The recent Bill Simmons piece about a Clipper image make over has had me thinking (something the wife had given up for dead). I’ve have had similar thoughts over the years about what it would take to bring the Clippers out from under the shadow of the purple and gold - new name, new uniform, etc. This being LA, it always seems to boil down to the “Cool Factor”. The Lakers are cool, the Clippers... well not so much.
Everyone wants to be cool. I’m going to go way out on a limb here and theorize that most us reading this blog on a regular basis have a long history - and hence strong tolerance - of not being cool. Most of us were probably the guys in high school who, had we dared to ask out one of the popular girls, would have been stared at with revulsion usually reserved for a Mumbai street beggar or like we just microwaved her cat. Following along with Simmons' use of movie references to the illustrate the point, I cite the 1978 classic “Animal House”. Most of us wouldn’t have been cool enough for the Omega house, and would have found ourselves with Belushi and Matheson in the reviled Delta house. Later we would grow up to be Clipper fans.
Which brings me finally to the point: what will it actually take to ever make it Hip 2 Clip?
Well it seems to me that one thing we need is a celebrity make over. I appreciate the support Frankie Munoz has given the Clippers over the years, but (1) he hasn’t been around the last couple of seasons, and (2) I’m not sure he’s even still a celebrity. He may have passed from that cute child actor stage to the can’t get work as an adult stage, ala Jerry “the Beaver” Mathers and McCauley Calkin.

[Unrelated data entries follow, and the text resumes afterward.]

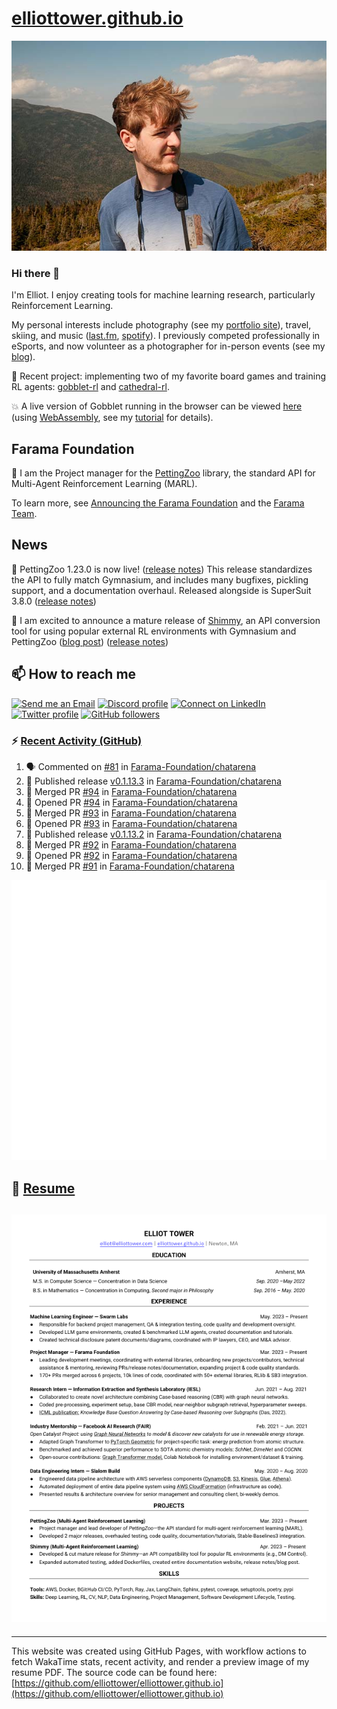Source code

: # [elliottower.github.io](https://github.com/elliottower/elliottower.github.io)

[![A wild Elliot on Mt Washington](https://raw.githubusercontent.com/elliottower/elliottower.github.io/main/src/jpg/DSCF7539-600px.jpg?raw=true)](https://raw.githubusercontent.com/elliottower/elliottower.github.io/main/src/jpg/DSCF7539.jpg?raw=true)

### Hi there 👋

I'm Elliot. I enjoy creating tools for machine learning research, particularly Reinforcement Learning.

My personal interests include photography (see my [portfolio site](https://www.elliottower.com/)), travel, skiing, and music ([last.fm](https://www.last.fm/user/ajsdlfkwer), [spotify](https://open.spotify.com/user/12132818380)). I previously competed professionally in eSports, and now volunteer as a photographer for in-person events (see my [blog](https://www.elliottower.com/stories/?category=events)).

🤖 Recent project: implementing two of my favorite board games and training RL agents: [gobblet-rl](https://github.com/elliottower/gobblet-rl) and [cathedral-rl](https://github.com/elliottower/cathedral-rl). 

💥 A live version of Gobblet running in the browser can be viewed [here](https://elliottower.github.io/gobblet-rl/) (using [WebAssembly](https://webassembly.org/), see my [tutorial](https://github.com/elliottower/gobblet-rl/blob/main/tutorials/WebAssembly/web_assembly.md) for details).

## Farama Foundation

🚀 I am the Project manager for the [PettingZoo](https://github.com/Farama-Foundation/PettingZoo) library, the standard API for Multi-Agent Reinforcement Learning (MARL). 

To learn more, see [Announcing the Farama Foundation](https://farama.org/Announcing-The-Farama-Foundation) and the [Farama Team](https://farama.org/team).

## News

🎉 PettingZoo 1.23.0 is now live! ([release notes](https://github.com/Farama-Foundation/PettingZoo/releases/tag/1.23.0)) This release standardizes the API to fully match Gymnasium, and includes many bugfixes, pickling support, and a documentation overhaul. Released alongside is SuperSuit 3.8.0 ([release notes](https://github.com/Farama-Foundation/SuperSuit/releases/tag/3.8.0)) 

<!-- ![GitHub Release Date](https://img.shields.io/github/release-date/Farama-Foundation/PettingZoo) -->

🎉 I am excited to announce a mature release of [Shimmy](https://github.com/Farama-Foundation/Shimmy), an API conversion tool for using popular external RL environments with Gymnasium and PettingZoo ([blog post](https://farama.org/Announcing-Shimmy)) ([release notes](https://github.com/Farama-Foundation/Shimmy/releases/tag/v1.0.0)) 

## 📫 How to reach me

 [![Send me an Email](https://img.shields.io/badge/email-elliot%40elliottower.com-blue)](mailto:elliot@elliottower.com)
 [![Discord profile](https://img.shields.io/badge/Discord-7289DA?style=flat&logo=discord&logoColor=white)](https://discord.com/users/83091537923145728)
 [![Connect on LinkedIn](https://img.shields.io/badge/--linkedin?label=LinkedIn&logo=LinkedIn&style=social)](https://www.linkedin.com/in/elliot-tower)
 [![Twitter profile](https://img.shields.io/twitter/follow/elliottower?style=social)](https://twitter.com/ElliotTower/)
 [![GitHub followers](https://img.shields.io/github/followers/elliottower?style=social)](https://github.com/elliottower/)

### ⚡ [Recent Activity (GitHub)](https://github.com/elliottower)

<!--START_SECTION:activity-->
1. 🗣 Commented on [#81](https://github.com/Farama-Foundation/chatarena/issues/81#issuecomment-1817299712) in [Farama-Foundation/chatarena](https://github.com/Farama-Foundation/chatarena)
2. 🚀 Published release [v0.1.13.3](https://github.com/Farama-Foundation/chatarena/releases/tag/v0.1.13.3) in [Farama-Foundation/chatarena](https://github.com/Farama-Foundation/chatarena)
3. 🎉 Merged PR [#94](https://github.com/Farama-Foundation/chatarena/pull/94) in [Farama-Foundation/chatarena](https://github.com/Farama-Foundation/chatarena)
4. 💪 Opened PR [#94](https://github.com/Farama-Foundation/chatarena/pull/94) in [Farama-Foundation/chatarena](https://github.com/Farama-Foundation/chatarena)
5. 🎉 Merged PR [#93](https://github.com/Farama-Foundation/chatarena/pull/93) in [Farama-Foundation/chatarena](https://github.com/Farama-Foundation/chatarena)
6. 💪 Opened PR [#93](https://github.com/Farama-Foundation/chatarena/pull/93) in [Farama-Foundation/chatarena](https://github.com/Farama-Foundation/chatarena)
7. 🚀 Published release [v0.1.13.2](https://github.com/Farama-Foundation/chatarena/releases/tag/v0.1.13.2) in [Farama-Foundation/chatarena](https://github.com/Farama-Foundation/chatarena)
8. 🎉 Merged PR [#92](https://github.com/Farama-Foundation/chatarena/pull/92) in [Farama-Foundation/chatarena](https://github.com/Farama-Foundation/chatarena)
9. 💪 Opened PR [#92](https://github.com/Farama-Foundation/chatarena/pull/92) in [Farama-Foundation/chatarena](https://github.com/Farama-Foundation/chatarena)
10. 🎉 Merged PR [#91](https://github.com/Farama-Foundation/chatarena/pull/91) in [Farama-Foundation/chatarena](https://github.com/Farama-Foundation/chatarena)
<!--END_SECTION:activity-->


<picture>
  <a href="https://metrics.lecoq.io/insights?user=elliottower">
   <img src="/github-metrics.svg" alt="Metrics">
  </a>
</picture>

## 📄 [Resume](https://elliottower.github.io/src/pdf/resume.pdf)

<!-- PDF-TO-MARKDOWN:START -->
![Page 1](src/png/page1.png "Page 1")
---
<!-- PDF-TO-MARKDOWN:END -->

----

This website was created using GitHub Pages, with workflow actions to fetch WakaTime stats, recent activity, and render a preview image of my resume PDF. The source code can be found here: [https://github.com/elliottower/elliottower.github.io](https://github.com/elliottower/elliottower.github.io)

Likewise, Billy Crystal only shows up once or twice a year. Other than Matthew Lillard (of “Scooby Doo” fame) what does that leave us?
(Adam Sandler seems to be wondering what he's doing at a Clipper game last season)
There are occasional celebrity sightings at Clipper games. Over in Section 115, I have personally had Lucy Liu sitting right in front of me and Jackie Johnson (the Channel 9 weather girl) and her enormous breasts sitting right behind me (thank you God!). Last season I spotted David Carradine sitting across the way in Section 116. Unfortunately a few months later he was found dead hanging in a closet wearing fishnet stockings and a wig (there’s no proof watching the Clippers play drove him to it). I’ve also spotted Duane “The Rock” Johnson and Adam Sandler at games, but they seemed to be slumming it. The Rock took off at half time and Sandler is normally only at Laker games. Must have got his schedule mixed up.
This as opposed your typical Lakers game, with Jack and Denzel and Andy and Wahlberg and Flea. When Baron joined the Clips last year he was asked if we could expect to see some of his Hollywood pals, like Kate Hudson, at the games now. He smiled and shook his head. “Nope, they’re all Lakers fans”.
I therefore propose a celebrity recruitment drive. Does anyone know any celebrities? The only one I know is Donny Most, and he won’t go. Anytime I offer him Dodgers tickets he’s free, and everytime I offer him Clipper tickets he’s busy.
(Donny Most has no love for the Clippers)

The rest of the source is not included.